Hay siempre una diferencia abismal entre un pecado calculado fría y deliberadamente, y el que arrastra involuntariamente a una persona en un momento de debilidad o de pasión. Sencillamente, no se pueden comparar el pecado a sabiendas, y el que le sobreviene a uno cuando está tan debilitado o tan inflamado que apenas se da cuenta de lo que hace. ¡Que Dios nos salve a nosotros de hacerle daño deliberadamente a Él o a cualquiera de los que nos aman! Hay algo muy entrañable en la relación entre Jesús y Pedro.
(i) Jesús conocía a Pedro en toda su debilidad. Sabía lo impulsivo y lo inestable que era; sabía que tenía el hábito de hablar con el corazón antes de pensárselo con la cabeza. Conocía bien la fuerza de su lealtad y la debilidad de su voluntad. Jesús sabía cómo era Pedro.
(ii) Jesús sabía que Pedro Le amaba. Hiciera Pedro lo que hiciera, Jesús sabía que Le amaba. Ojalá nosotros nos diéramos cuenta de que, a menudo, cuando alguien nos desilusiona, nos falla, nos ofende o nos hiere, no es la misma persona que nos ama la que lo hace. La verdadera persona no es la que nos falla o nos ofende, sino la que nos ama. Lo auténtico no es su fallo, sino su amor. Jesús lo sabía de Pedro, porque le amaba. Nos ahorraríamos muchas desilusiones desgarradoras y muchos rompimientos trágicos si recordáramos el amor soterraño y perdonáramos el fallo de un momento.
(iii) Jesús conocía, no sólo al Pedro que era, sino al que podría llegar a ser.

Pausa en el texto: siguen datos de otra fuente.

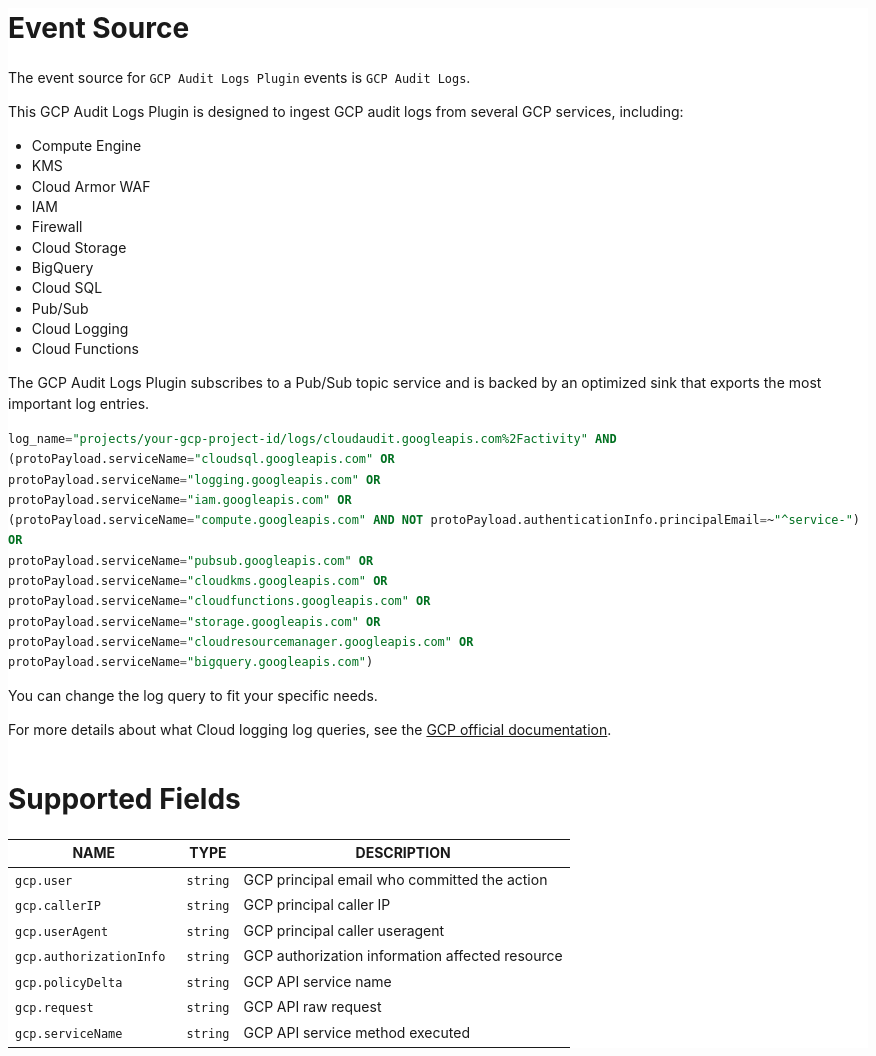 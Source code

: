 # Event Source

The event source for `GCP Audit Logs Plugin` events is `GCP Audit Logs`.

This GCP Audit Logs Plugin is designed to ingest GCP audit logs from several GCP services, including: 
* Compute Engine
* KMS 
* Cloud Armor WAF 
* IAM 
* Firewall 
* Cloud Storage
* BigQuery
* Cloud SQL
* Pub/Sub
* Cloud Logging
* Cloud Functions

The GCP Audit Logs Plugin subscribes to a Pub/Sub topic service and is backed by an optimized sink that exports the most important log entries.

```sql
log_name="projects/your-gcp-project-id/logs/cloudaudit.googleapis.com%2Factivity" AND
(protoPayload.serviceName="cloudsql.googleapis.com" OR 
protoPayload.serviceName="logging.googleapis.com" OR 
protoPayload.serviceName="iam.googleapis.com" OR 
(protoPayload.serviceName="compute.googleapis.com" AND NOT protoPayload.authenticationInfo.principalEmail=~"^service-") OR 
protoPayload.serviceName="pubsub.googleapis.com" OR
protoPayload.serviceName="cloudkms.googleapis.com" OR
protoPayload.serviceName="cloudfunctions.googleapis.com" OR
protoPayload.serviceName="storage.googleapis.com" OR
protoPayload.serviceName="cloudresourcemanager.googleapis.com" OR
protoPayload.serviceName="bigquery.googleapis.com")
```

You can change the log query to fit your specific needs.

For more details about what Cloud logging log queries, see the [GCP official documentation](https://cloud.google.com/logging/docs/view/logging-query-language).

# Supported Fields


|              NAME               |   TYPE   |              DESCRIPTION                        |
|---------------------------------|----------|-------------------------------------------------|
| `gcp.user`            | `string` | GCP principal email who committed the action    |
| `gcp.callerIP`               | `string` | GCP principal caller IP                         |
| `gcp.userAgent `        | `string` | GCP principal caller useragent                  |
| `gcp.authorizationInfo `       | `string` | GCP authorization information affected resource |
| `gcp.policyDelta`        | `string` | GCP API service name                            |
| `gcp.request`            | `string` | GCP API raw request                             |
| `gcp.serviceName`                | `string` | GCP API service  method executed                |
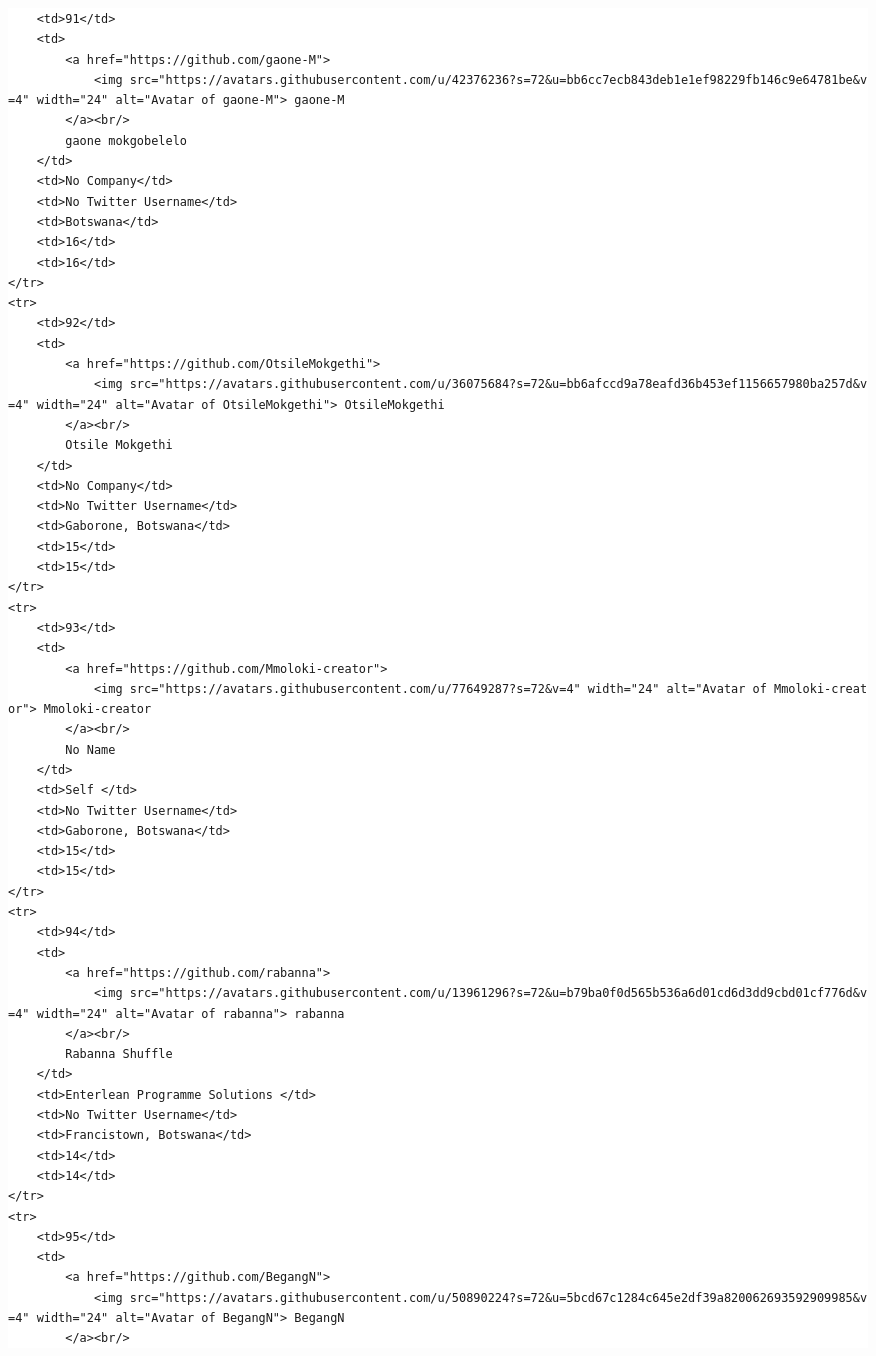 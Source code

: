 		<td>91</td>
		<td>
			<a href="https://github.com/gaone-M">
				<img src="https://avatars.githubusercontent.com/u/42376236?s=72&u=bb6cc7ecb843deb1e1ef98229fb146c9e64781be&v=4" width="24" alt="Avatar of gaone-M"> gaone-M
			</a><br/>
			gaone mokgobelelo
		</td>
		<td>No Company</td>
		<td>No Twitter Username</td>
		<td>Botswana</td>
		<td>16</td>
		<td>16</td>
	</tr>
	<tr>
		<td>92</td>
		<td>
			<a href="https://github.com/OtsileMokgethi">
				<img src="https://avatars.githubusercontent.com/u/36075684?s=72&u=bb6afccd9a78eafd36b453ef1156657980ba257d&v=4" width="24" alt="Avatar of OtsileMokgethi"> OtsileMokgethi
			</a><br/>
			Otsile Mokgethi
		</td>
		<td>No Company</td>
		<td>No Twitter Username</td>
		<td>Gaborone, Botswana</td>
		<td>15</td>
		<td>15</td>
	</tr>
	<tr>
		<td>93</td>
		<td>
			<a href="https://github.com/Mmoloki-creator">
				<img src="https://avatars.githubusercontent.com/u/77649287?s=72&v=4" width="24" alt="Avatar of Mmoloki-creator"> Mmoloki-creator
			</a><br/>
			No Name
		</td>
		<td>Self </td>
		<td>No Twitter Username</td>
		<td>Gaborone, Botswana</td>
		<td>15</td>
		<td>15</td>
	</tr>
	<tr>
		<td>94</td>
		<td>
			<a href="https://github.com/rabanna">
				<img src="https://avatars.githubusercontent.com/u/13961296?s=72&u=b79ba0f0d565b536a6d01cd6d3dd9cbd01cf776d&v=4" width="24" alt="Avatar of rabanna"> rabanna
			</a><br/>
			Rabanna Shuffle
		</td>
		<td>Enterlean Programme Solutions </td>
		<td>No Twitter Username</td>
		<td>Francistown, Botswana</td>
		<td>14</td>
		<td>14</td>
	</tr>
	<tr>
		<td>95</td>
		<td>
			<a href="https://github.com/BegangN">
				<img src="https://avatars.githubusercontent.com/u/50890224?s=72&u=5bcd67c1284c645e2df39a820062693592909985&v=4" width="24" alt="Avatar of BegangN"> BegangN
			</a><br/>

Sabía que, de momento, Pedro no podría seguirle; pero estaba seguro de que llegaría el día en que él también seguiría el mismo camino rojo hacia el martirio. La grandeza de Jesús está en que Él ve al héroe cuando no es más que un cobarde; Él tiene el amor de ver lo que podemos ser, y el poder para ayudarnos a alcanzarlo.